*** Block opens ***

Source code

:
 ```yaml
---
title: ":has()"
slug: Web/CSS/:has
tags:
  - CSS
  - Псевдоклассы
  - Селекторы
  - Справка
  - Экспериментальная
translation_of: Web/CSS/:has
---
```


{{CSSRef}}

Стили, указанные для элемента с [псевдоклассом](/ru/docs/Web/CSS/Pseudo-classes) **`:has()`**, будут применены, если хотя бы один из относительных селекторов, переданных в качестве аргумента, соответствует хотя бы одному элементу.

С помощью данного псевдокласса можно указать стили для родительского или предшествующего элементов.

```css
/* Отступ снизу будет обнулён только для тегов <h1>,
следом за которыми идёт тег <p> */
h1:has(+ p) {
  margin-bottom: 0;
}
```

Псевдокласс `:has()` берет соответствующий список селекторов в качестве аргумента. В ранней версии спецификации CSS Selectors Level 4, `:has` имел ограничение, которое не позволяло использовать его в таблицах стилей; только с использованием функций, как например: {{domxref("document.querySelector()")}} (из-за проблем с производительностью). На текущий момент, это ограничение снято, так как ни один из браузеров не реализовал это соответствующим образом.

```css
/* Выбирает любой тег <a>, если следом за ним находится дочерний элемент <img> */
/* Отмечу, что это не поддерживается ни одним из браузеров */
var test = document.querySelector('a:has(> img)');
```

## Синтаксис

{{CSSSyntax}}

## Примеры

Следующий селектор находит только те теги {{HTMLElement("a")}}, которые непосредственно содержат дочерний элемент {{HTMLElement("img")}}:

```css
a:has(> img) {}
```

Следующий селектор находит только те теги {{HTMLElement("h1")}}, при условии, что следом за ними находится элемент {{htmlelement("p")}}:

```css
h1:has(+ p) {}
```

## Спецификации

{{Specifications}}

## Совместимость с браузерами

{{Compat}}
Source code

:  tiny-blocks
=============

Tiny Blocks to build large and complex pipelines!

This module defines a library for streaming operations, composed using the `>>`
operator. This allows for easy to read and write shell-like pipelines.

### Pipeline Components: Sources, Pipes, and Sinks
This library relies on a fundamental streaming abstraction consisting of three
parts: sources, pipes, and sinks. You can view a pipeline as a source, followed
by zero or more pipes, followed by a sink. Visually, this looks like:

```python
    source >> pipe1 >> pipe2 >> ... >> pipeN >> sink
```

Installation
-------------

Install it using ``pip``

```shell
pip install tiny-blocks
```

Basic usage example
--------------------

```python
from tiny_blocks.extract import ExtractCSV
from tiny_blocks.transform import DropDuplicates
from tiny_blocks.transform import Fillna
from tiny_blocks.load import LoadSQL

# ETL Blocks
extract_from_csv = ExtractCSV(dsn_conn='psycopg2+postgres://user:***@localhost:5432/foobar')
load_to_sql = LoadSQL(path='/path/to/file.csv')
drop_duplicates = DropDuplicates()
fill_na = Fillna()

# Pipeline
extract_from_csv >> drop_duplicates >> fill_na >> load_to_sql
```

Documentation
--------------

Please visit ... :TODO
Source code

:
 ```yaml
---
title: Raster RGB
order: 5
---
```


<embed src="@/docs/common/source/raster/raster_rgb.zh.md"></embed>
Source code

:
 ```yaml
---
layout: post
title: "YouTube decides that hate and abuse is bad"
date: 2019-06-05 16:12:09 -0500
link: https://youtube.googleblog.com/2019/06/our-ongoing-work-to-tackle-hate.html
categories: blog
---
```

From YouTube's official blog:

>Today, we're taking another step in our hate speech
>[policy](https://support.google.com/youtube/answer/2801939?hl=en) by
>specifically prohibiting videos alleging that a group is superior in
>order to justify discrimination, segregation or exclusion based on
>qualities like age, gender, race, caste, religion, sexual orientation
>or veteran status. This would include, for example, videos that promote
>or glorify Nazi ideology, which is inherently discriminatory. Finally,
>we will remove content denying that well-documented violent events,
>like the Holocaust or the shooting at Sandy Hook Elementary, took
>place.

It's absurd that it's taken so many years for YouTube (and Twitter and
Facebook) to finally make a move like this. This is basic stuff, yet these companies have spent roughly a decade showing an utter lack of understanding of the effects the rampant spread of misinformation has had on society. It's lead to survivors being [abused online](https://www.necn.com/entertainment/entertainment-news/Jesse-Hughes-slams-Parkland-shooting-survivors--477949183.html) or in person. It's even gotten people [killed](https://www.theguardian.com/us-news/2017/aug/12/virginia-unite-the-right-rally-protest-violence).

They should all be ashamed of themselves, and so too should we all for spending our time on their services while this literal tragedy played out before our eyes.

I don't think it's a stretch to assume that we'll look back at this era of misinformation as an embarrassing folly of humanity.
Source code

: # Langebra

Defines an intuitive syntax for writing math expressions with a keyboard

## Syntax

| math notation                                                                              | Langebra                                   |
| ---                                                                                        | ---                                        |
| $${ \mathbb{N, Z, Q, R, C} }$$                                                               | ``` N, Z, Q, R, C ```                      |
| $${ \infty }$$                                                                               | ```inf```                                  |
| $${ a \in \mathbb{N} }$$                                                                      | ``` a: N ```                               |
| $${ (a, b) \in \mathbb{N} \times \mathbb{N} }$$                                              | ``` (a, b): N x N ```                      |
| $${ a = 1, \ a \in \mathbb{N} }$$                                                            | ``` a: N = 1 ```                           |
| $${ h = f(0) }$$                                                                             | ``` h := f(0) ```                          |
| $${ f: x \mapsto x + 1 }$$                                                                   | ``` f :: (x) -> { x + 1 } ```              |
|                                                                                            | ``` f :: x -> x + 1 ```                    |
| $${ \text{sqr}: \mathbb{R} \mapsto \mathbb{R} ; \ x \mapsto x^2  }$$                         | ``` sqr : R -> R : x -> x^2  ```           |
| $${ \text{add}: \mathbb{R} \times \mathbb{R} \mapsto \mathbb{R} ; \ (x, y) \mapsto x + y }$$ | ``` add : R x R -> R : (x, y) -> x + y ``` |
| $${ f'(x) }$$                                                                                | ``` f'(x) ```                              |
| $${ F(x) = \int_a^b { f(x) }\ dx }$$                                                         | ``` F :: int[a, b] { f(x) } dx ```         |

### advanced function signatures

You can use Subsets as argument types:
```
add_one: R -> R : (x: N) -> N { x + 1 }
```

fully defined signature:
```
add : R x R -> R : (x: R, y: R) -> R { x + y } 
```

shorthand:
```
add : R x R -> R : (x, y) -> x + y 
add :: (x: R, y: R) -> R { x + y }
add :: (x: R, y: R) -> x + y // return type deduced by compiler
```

*** Block closes ***

● **Required action**
Scan the records for the string "pipelines" and report each line where it occurs.

● **Written answer**
Tiny Blocks to build large and complex pipelines!
operator. This allows for easy to read and write shell-like pipelines.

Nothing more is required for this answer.